Diplomats believe Haftar for now will face no pressure from backers including the United Arab Emirates, Egypt and France, who still see him as the best bet to end the chaos and divisions since the ousting of Gaddafi in 2011.

ISLAMISTS IN TRIPOLI

Their case, which undermines calls by former colonial ruler Italy and others for a political solution, is aided by the arrival of militants in recent days to help Serraj’s forces.

One of them is Salah Badi, a commander from nearby Misrata port who has Islamist ties and possible ambitions himself to take Tripoli. In videos from the front line, Badi has been seen directing men as well as a U.N.-sanctioned people trafficker.
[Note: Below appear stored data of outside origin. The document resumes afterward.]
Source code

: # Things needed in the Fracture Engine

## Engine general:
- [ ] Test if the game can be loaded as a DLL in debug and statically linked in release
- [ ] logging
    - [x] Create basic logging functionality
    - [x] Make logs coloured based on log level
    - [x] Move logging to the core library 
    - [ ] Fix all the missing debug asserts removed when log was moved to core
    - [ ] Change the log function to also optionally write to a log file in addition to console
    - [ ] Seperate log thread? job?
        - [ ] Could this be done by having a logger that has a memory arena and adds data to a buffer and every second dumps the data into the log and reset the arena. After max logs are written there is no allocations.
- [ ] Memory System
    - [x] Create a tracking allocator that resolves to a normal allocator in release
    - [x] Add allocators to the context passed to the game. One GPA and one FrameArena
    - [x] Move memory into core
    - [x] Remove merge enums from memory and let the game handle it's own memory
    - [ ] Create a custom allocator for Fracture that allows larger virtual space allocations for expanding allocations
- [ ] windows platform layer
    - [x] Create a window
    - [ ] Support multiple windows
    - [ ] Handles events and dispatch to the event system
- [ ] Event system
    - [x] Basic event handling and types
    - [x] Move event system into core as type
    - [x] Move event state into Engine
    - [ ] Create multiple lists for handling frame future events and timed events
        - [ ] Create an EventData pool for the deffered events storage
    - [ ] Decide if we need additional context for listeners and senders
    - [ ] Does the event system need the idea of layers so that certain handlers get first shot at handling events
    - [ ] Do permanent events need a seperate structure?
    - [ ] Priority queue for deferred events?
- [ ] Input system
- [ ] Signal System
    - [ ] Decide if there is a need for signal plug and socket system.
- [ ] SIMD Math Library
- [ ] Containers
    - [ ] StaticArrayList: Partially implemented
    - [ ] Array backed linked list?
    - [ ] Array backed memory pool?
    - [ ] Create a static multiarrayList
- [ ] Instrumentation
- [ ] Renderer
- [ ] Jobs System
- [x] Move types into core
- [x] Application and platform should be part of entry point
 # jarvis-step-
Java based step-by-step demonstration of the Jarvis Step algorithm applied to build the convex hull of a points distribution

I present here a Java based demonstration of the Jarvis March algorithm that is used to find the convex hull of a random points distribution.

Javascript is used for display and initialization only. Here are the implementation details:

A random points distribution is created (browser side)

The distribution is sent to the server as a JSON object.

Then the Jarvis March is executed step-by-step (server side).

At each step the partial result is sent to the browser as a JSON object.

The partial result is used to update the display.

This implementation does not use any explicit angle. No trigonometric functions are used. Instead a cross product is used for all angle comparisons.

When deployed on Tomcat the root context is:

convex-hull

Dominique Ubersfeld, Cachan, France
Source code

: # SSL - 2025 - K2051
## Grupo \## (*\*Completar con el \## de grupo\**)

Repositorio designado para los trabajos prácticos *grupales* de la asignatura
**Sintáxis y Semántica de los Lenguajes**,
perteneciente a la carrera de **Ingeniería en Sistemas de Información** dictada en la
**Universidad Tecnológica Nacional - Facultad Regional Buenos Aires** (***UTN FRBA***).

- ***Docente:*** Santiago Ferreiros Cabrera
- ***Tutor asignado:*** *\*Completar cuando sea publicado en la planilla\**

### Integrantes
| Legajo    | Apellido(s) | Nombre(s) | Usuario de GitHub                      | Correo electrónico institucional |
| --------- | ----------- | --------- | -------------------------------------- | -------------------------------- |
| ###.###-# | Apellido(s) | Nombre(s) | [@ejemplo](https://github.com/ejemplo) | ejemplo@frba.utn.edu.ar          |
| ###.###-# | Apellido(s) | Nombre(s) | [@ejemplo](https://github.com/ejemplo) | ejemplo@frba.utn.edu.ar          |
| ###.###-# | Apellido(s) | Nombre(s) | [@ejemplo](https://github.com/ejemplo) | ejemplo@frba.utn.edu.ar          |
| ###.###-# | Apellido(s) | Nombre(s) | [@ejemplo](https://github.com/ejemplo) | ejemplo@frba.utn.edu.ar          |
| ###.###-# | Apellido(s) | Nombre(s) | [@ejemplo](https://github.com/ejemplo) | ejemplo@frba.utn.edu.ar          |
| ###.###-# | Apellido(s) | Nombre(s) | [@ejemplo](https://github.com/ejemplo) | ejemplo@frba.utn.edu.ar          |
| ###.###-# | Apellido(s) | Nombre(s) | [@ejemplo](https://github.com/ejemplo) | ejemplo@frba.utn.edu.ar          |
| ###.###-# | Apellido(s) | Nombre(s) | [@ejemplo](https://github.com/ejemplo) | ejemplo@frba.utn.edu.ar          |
Some hardcore Islamists, previously affiliated to Ansar Sharia, have also popped up in the fighting, according to the videos. That group was blamed by Washington for the 2012 storming of a U.S. diplomatic compound in Benghazi that killed the ambassador and three other Americans.France, which has oil assets in Libya though less than Italy, has called for a ceasefire – albeit more reluctantly than Rome – while also echoing Haftar’s narrative that some extremists were among the Tripoli defenders.

“There is an oversimplification. It is not just Haftar the baddy against the goodies in Tripoli and Misrata. There are groups that are at the end of the day allied to al Qaeda on the other side,” said a French diplomatic source.

“Perhaps if those opposed to Haftar had done a deal with him in 2017, the balance of power would not have shifted against them,” the source said, referring to when France brought Haftar and Serraj together for face-to-face talks in Paris.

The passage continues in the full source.